# 612                                                      Turnips selling @ 612 !



## windloft

No tips or entry fees necessary! Post in the thread if you wish to swing by: i'll be PMing the dodocode and i'll be accepting two at a time. Will be open for 2 ~ 3 hours.

*edit :  *When you arrive on my island, take a left and you'll see the shop. Feel free to buy anything from there!
*additional edit:  *My power may or may not flicker, as i'm currently going through some wind on my end. Please keep this in mind for your visit.


----------



## its-ah-mee

hello! may I come by?


----------



## windloft

its-ah-mee said:


> hello! may I come by?



Howdy! Sure, i'll PM you the code.


----------



## Miss Spooks

May I sell some turnips?
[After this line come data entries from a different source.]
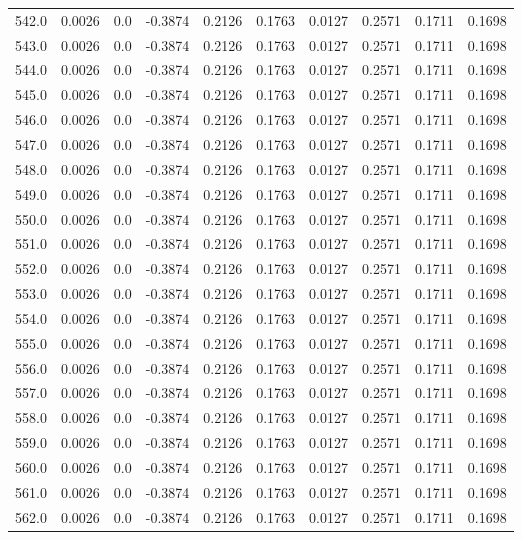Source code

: \begin{longtable}{lrrrrrrrrr}
542.0 & 0.0026 & 0.0 & -0.3874 & 0.2126 & 0.1763 & 0.0127 & 0.2571 & 0.1711 & 0.1698 \\
543.0 & 0.0026 & 0.0 & -0.3874 & 0.2126 & 0.1763 & 0.0127 & 0.2571 & 0.1711 & 0.1698 \\
544.0 & 0.0026 & 0.0 & -0.3874 & 0.2126 & 0.1763 & 0.0127 & 0.2571 & 0.1711 & 0.1698 \\
545.0 & 0.0026 & 0.0 & -0.3874 & 0.2126 & 0.1763 & 0.0127 & 0.2571 & 0.1711 & 0.1698 \\
546.0 & 0.0026 & 0.0 & -0.3874 & 0.2126 & 0.1763 & 0.0127 & 0.2571 & 0.1711 & 0.1698 \\
547.0 & 0.0026 & 0.0 & -0.3874 & 0.2126 & 0.1763 & 0.0127 & 0.2571 & 0.1711 & 0.1698 \\
548.0 & 0.0026 & 0.0 & -0.3874 & 0.2126 & 0.1763 & 0.0127 & 0.2571 & 0.1711 & 0.1698 \\
549.0 & 0.0026 & 0.0 & -0.3874 & 0.2126 & 0.1763 & 0.0127 & 0.2571 & 0.1711 & 0.1698 \\
550.0 & 0.0026 & 0.0 & -0.3874 & 0.2126 & 0.1763 & 0.0127 & 0.2571 & 0.1711 & 0.1698 \\
551.0 & 0.0026 & 0.0 & -0.3874 & 0.2126 & 0.1763 & 0.0127 & 0.2571 & 0.1711 & 0.1698 \\
552.0 & 0.0026 & 0.0 & -0.3874 & 0.2126 & 0.1763 & 0.0127 & 0.2571 & 0.1711 & 0.1698 \\
553.0 & 0.0026 & 0.0 & -0.3874 & 0.2126 & 0.1763 & 0.0127 & 0.2571 & 0.1711 & 0.1698 \\
554.0 & 0.0026 & 0.0 & -0.3874 & 0.2126 & 0.1763 & 0.0127 & 0.2571 & 0.1711 & 0.1698 \\
555.0 & 0.0026 & 0.0 & -0.3874 & 0.2126 & 0.1763 & 0.0127 & 0.2571 & 0.1711 & 0.1698 \\
556.0 & 0.0026 & 0.0 & -0.3874 & 0.2126 & 0.1763 & 0.0127 & 0.2571 & 0.1711 & 0.1698 \\
557.0 & 0.0026 & 0.0 & -0.3874 & 0.2126 & 0.1763 & 0.0127 & 0.2571 & 0.1711 & 0.1698 \\
558.0 & 0.0026 & 0.0 & -0.3874 & 0.2126 & 0.1763 & 0.0127 & 0.2571 & 0.1711 & 0.1698 \\
559.0 & 0.0026 & 0.0 & -0.3874 & 0.2126 & 0.1763 & 0.0127 & 0.2571 & 0.1711 & 0.1698 \\
560.0 & 0.0026 & 0.0 & -0.3874 & 0.2126 & 0.1763 & 0.0127 & 0.2571 & 0.1711 & 0.1698 \\
561.0 & 0.0026 & 0.0 & -0.3874 & 0.2126 & 0.1763 & 0.0127 & 0.2571 & 0.1711 & 0.1698 \\
562.0 & 0.0026 & 0.0 & -0.3874 & 0.2126 & 0.1763 & 0.0127 & 0.2571 & 0.1711 & 0.1698 \\

\end{longtable}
I’m available whenever you are, I’m very flexible (with availability, of course)


----------



## JammerHammer

oooh, can I come to your island? I only have a small spike on mine.


----------



## windloft

Miss Spooks said:


> May I sell some turnips? I’m available whenever you are, I’m very flexible (with availability, of course)



Sure thing! Sending you the dodocode now.



JammerHammer said:


> oooh, can I come to your island? I only have a small spike on mine.


Hey, s'no problem! I'll send you the dodocode right now : since another visitor is coming over, please forgive any delays that may ensue. Sending the dodocode in a bit!


----------



## Bekaa

Holy cow! I’d like to come!


----------



## doofcake

i’d love to come by~


----------



## JammerHammer

WOW! only on the 10th day of my island and I already have 800k+ bells! THANK YOU!!!


----------



## nageki

would love to visit too if you're still taking people!  hype


----------



## windloft

Bekaa said:


> Holy cow! I’d like to come!





doofcake said:


> i’d love to come by~



Sending both of you PMs right now! Expect a possible delay.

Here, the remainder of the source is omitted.